We talk about Ana Mendieta and Lee Lozano. In my mind they are patron saints of this work. From Wikipedia:

‘Ana Mendieta died on September 8, 1985 in New York from a fall from her 34th floor apartment in Greenwich Village’s 300 Mercer Street,[22] where she lived with her husband of eight months, minimalist sculptor Carl Andre. She fell 33 stories onto the roof of a deli. [23] Just prior to her death, neighbors heard the couple arguing violently.[15] There were no eyewitnesses to the events that lead up to Mendieta’s death[24] A recording of Andre’s 911 call showed him saying: “My wife is an artist, and I’m an artist, and we had a quarrel about the fact that I was more, eh, exposed to the public than she was. And she went to the bedroom, and I went after her, and she went out the window.” In 1988, Andre was tried and acquitted of her murder. During the three-year trial, Andre’s lawyer described Mendieta’s death as a possible accident or suicide. The juror found Andre not guilty on grounds of reasonable doubt.

The acquittal caused an uproar among feminists in the art world, and continues to remain controversial to this day. In 2010, a symposium called Where Is Ana Mendieta was held at New York University to commemorate the 25th anniversary of her death.[26] In May 2014, the feminist protest group No Wave Performance Task Force staged a protest in front of the Dia Art Foundation’s retrospective on Carl Andre.[27] The group deposited piles of animal blood and guts in front of the establishment, with protesters donning transparent tracksuits with “I Wish Ana Mendieta Was Still Alive” written on them. In March 2015, the No Wave Performance Task Force and a group of feminist poets from New York City traveled to Beacon, New York to protest the Andre retrospective at Dia:Beacon, where they cried loudly in the main gallery, made “siluetas” in the snow on museum grounds, and stained the snow with paprika, sprinkles, and fake blood.’

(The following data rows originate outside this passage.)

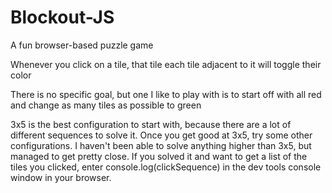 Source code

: # Blockout-JS
A fun browser-based puzzle game

Whenever you click on a tile, that tile each tile adjacent to it will toggle their color

There is no specific goal, but one I like to play with is to start off with all red and change as many tiles as possible to green

3x5 is the best configuration to start with, because there are a lot of different sequences to solve it. Once you get good at 3x5, try some other configurations. I haven't been able to solve anything higher than 3x5, but managed to get pretty close. If you solved it and want to get a list of the tiles you clicked, enter console.log(clickSequence) in the dev tools console window in your browser.
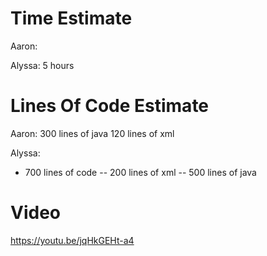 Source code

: # Time Estimate
Aaron:

Alyssa: 5 hours
       

# Lines Of Code Estimate
Aaron: 300 lines of java
       120 lines of xml

Alyssa:
- 700 lines of code
-- 200 lines of xml 
-- 500 lines of java

# Video 
https://youtu.be/jqHkGEHt-a4
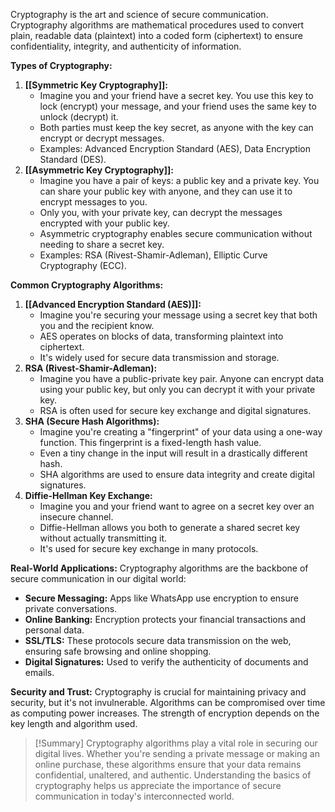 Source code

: Cryptography is the art and science of secure communication. Cryptography algorithms are mathematical procedures used to convert plain, readable data (plaintext) into a coded form (ciphertext) to ensure confidentiality, integrity, and authenticity of information.

**Types of Cryptography:**
1. **[[Symmetric Key Cryptography]]:**
    - Imagine you and your friend have a secret key. You use this key to lock (encrypt) your message, and your friend uses the same key to unlock (decrypt) it.
    - Both parties must keep the key secret, as anyone with the key can encrypt or decrypt messages.
    - Examples: Advanced Encryption Standard (AES), Data Encryption Standard (DES).
2. **[[Asymmetric Key Cryptography]]:**
    - Imagine you have a pair of keys: a public key and a private key. You can share your public key with anyone, and they can use it to encrypt messages to you.
    - Only you, with your private key, can decrypt the messages encrypted with your public key.
    - Asymmetric cryptography enables secure communication without needing to share a secret key.
    - Examples: RSA (Rivest-Shamir-Adleman), Elliptic Curve Cryptography (ECC).

**Common Cryptography Algorithms:**
1. **[[Advanced Encryption Standard (AES)]]:**
    - Imagine you're securing your message using a secret key that both you and the recipient know.
    - AES operates on blocks of data, transforming plaintext into ciphertext.
    - It's widely used for secure data transmission and storage.
2. **RSA (Rivest-Shamir-Adleman):**
    - Imagine you have a public-private key pair. Anyone can encrypt data using your public key, but only you can decrypt it with your private key.
    - RSA is often used for secure key exchange and digital signatures.
3. **SHA (Secure Hash Algorithms):**
    - Imagine you're creating a "fingerprint" of your data using a one-way function. This fingerprint is a fixed-length hash value.
    - Even a tiny change in the input will result in a drastically different hash.
    - SHA algorithms are used to ensure data integrity and create digital signatures.
4. **Diffie-Hellman Key Exchange:**
    - Imagine you and your friend want to agree on a secret key over an insecure channel.
    - Diffie-Hellman allows you both to generate a shared secret key without actually transmitting it.
    - It's used for secure key exchange in many protocols.

**Real-World Applications:**
Cryptography algorithms are the backbone of secure communication in our digital world:
- **Secure Messaging:** Apps like WhatsApp use encryption to ensure private conversations.
- **Online Banking:** Encryption protects your financial transactions and personal data.
- **SSL/TLS:** These protocols secure data transmission on the web, ensuring safe browsing and online shopping.
- **Digital Signatures:** Used to verify the authenticity of documents and emails.

**Security and Trust:**
Cryptography is crucial for maintaining privacy and security, but it's not invulnerable. Algorithms can be compromised over time as computing power increases. The strength of encryption depends on the key length and algorithm used.

>[!Summary]
>Cryptography algorithms play a vital role in securing our digital lives. Whether you're sending a private message or making an online purchase, these algorithms ensure that your data remains confidential, unaltered, and authentic. Understanding the basics of cryptography helps us appreciate the importance of secure communication in today's interconnected world. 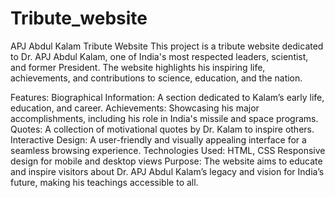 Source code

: # Tribute_website
APJ Abdul Kalam Tribute Website
This project is a tribute website dedicated to Dr. APJ Abdul Kalam, one of India's most respected leaders, scientist, and former President. The website highlights his inspiring life, achievements, and contributions to science, education, and the nation.

Features:
Biographical Information: A section dedicated to Kalam’s early life, education, and career.
Achievements: Showcasing his major accomplishments, including his role in India's missile and space programs.
Quotes: A collection of motivational quotes by Dr. Kalam to inspire others.
Interactive Design: A user-friendly and visually appealing interface for a seamless browsing experience.
Technologies Used:
HTML, CSS
Responsive design for mobile and desktop views
Purpose:
The website aims to educate and inspire visitors about Dr. APJ Abdul Kalam’s legacy and vision for India’s future, making his teachings accessible to all.

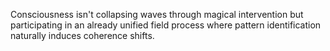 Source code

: 
Consciousness isn't collapsing waves through magical intervention but participating in an already unified field process where pattern identification naturally induces coherence shifts.
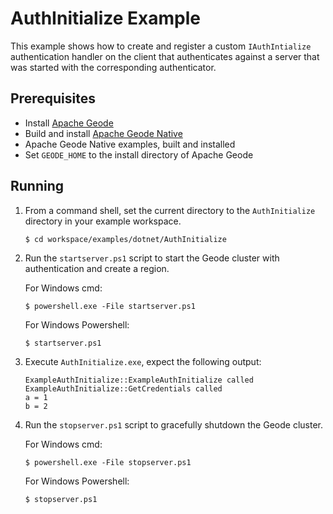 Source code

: # AuthInitialize Example
This example shows how to create and register a custom `IAuthIntialize` authentication
handler on the client that authenticates against a server that was started with the corresponding authenticator. 

## Prerequisites
* Install [Apache Geode](https://geode.apache.org)
* Build and install [Apache Geode Native](https://github.com/apache/geode-native)
* Apache Geode Native examples, built and installed
* Set `GEODE_HOME` to the install directory of Apache Geode

## Running
1. From a command shell, set the current directory to the `AuthInitialize` directory in your example workspace.

       $ cd workspace/examples/dotnet/AuthInitialize

2. Run the `startserver.ps1` script to start the Geode cluster with authentication and create a region.

   For Windows cmd:

       $ powershell.exe -File startserver.ps1

   For Windows Powershell:

       $ startserver.ps1

3. Execute `AuthInitialize.exe`, expect the following output:

       ExampleAuthInitialize::ExampleAuthInitialize called
       ExampleAuthInitialize::GetCredentials called
       a = 1
       b = 2

4. Run the `stopserver.ps1` script to gracefully shutdown the Geode cluster.

   For Windows cmd:

       $ powershell.exe -File stopserver.ps1

   For Windows Powershell:

       $ stopserver.ps1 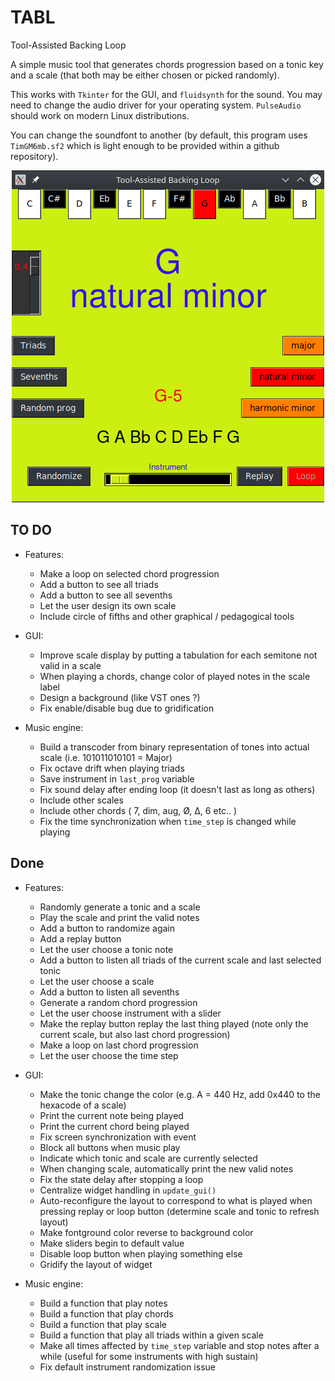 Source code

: # TABL
Tool-Assisted Backing Loop

A simple music tool that generates chords progression based on a tonic key and a scale (that both may be either chosen or picked randomly).

This works with `Tkinter` for the GUI, and `fluidsynth` for the sound. You may need to change the audio driver for your operating system. `PulseAudio` should work on modern Linux distributions. 

You can change the soundfont to another (by default, this program uses `TimGM6mb.sf2` which is light enough to be provided within a github repository).

<p align="center">
  <img src="./gui.png" />
</p>

## TO DO

* Features:
    * Make a loop on selected chord progression
    * Add a button to see all triads
    * Add a button to see all sevenths
    * Let the user design its own scale
    * Include circle of fifths and other graphical / pedagogical tools
    
* GUI:
    * Improve scale display by putting a tabulation for each semitone not valid in a scale
    * When playing a chords, change color of played notes in the scale label
    * Design a background (like VST ones ?)
    * Fix enable/disable bug due to gridification
    
* Music engine:
    * Build a transcoder from binary representation of tones into actual scale (i.e. 101011010101 = Major)
    * Fix octave drift when playing triads
    * Save instrument in `last_prog` variable
    * Fix sound delay after ending loop (it doesn't last as long as others)
    * Include other scales
    * Include other chords ( 7, dim, aug, Ø, Δ, 6 etc.. )
    * Fix the time synchronization when `time_step` is changed while playing

## Done

* Features:
    * Randomly generate a tonic and a scale
    * Play the scale and print the valid notes
    * Add a button to randomize again
    * Add a replay button
    * Let the user choose a tonic note
    * Add a button to listen all triads of the current scale and last selected tonic
    * Let the user choose a scale
    * Add a button to listen all sevenths
    * Generate a random chord progression
    * Let the user choose instrument with a slider
    * Make the replay button replay the last thing played (note only the current scale, but also last chord progression)
    * Make a loop on last chord progression
    * Let the user choose the time step

* GUI:
    * Make the tonic change the color (e.g. A = 440 Hz, add 0x440 to the hexacode of a scale)
    * Print the current note being played
    * Print the current chord being played
    * Fix screen synchronization with event
    * Block all buttons when music play
    * Indicate which tonic and scale are currently selected
    * When changing scale, automatically print the new valid notes
    * Fix the state delay after stopping a loop
    * Centralize widget handling in `update_gui()`
    * Auto-reconfigure the layout to correspond to what is played when pressing replay or loop button (determine scale and tonic to refresh layout)
    * Make fontground color reverse to background color
    * Make sliders begin to default value
    * Disable loop button when playing something else
    * Gridify the layout of widget
    
* Music engine:
    * Build a function that play notes
    * Build a function that play chords
    * Build a function that play scale
    * Build a function that play all triads within a given scale
    * Make all times affected by `time_step` variable and stop notes after a while (useful for some instruments with high sustain)
    * Fix default instrument randomization issue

I remember being in New York while this protest happened at the Dia. There was an image in the newspaper of a young woman, possibly an assistant at the Chelsea gallery, gingerly stepping over the blood with a bucket in her expensive shoes, a woman sent to clean up the mess again.

I imagine one of Mendieta’s Silhuetas in the garden space of AA; visitors stepping over and through the outline of pigment or petals. By chance, I received a book in the post as we left the house this morning: Bhanu Kapil’s Ban en Banlieue. In the blurb, a piece of synchronicity: ‘Drawing equally from the works of Theresa Hak Kyung Cha and Ana Mendieta, Ban traces an outline around the charred remains of those disposable bodies, “both dead and never living,” marking the borders of national belonging and permissible sexual violence.’ Stepping over, stepping through, marking a border.

 

anatum abode

 

Bjørk Grue Lidin:  

‘Hetero-partitioning’ refers to the isolation of certain body-parts turning them into sexual signifiers while leaving any bodily totality unthinkable. I’m thinking of Preciado’s Contrasexual Manifesto as I’m cutting, distorting, sewing and sticking condoms together. Hetero-partitioning reproduces and fossilizes sexual difference. The condom – the barrier – constructs a bipolar relationship between the partitioned hetero-sexualised parts: the pussy and the penis; the penetrator and the receiver; the perpetrator and the victim. Subverting this lubricated barrier into one of resistance and neglect opens up possibilities for sewing together lost bodily totality or creating disruptive sexual signifiers confusing patriarchal conceptualisms.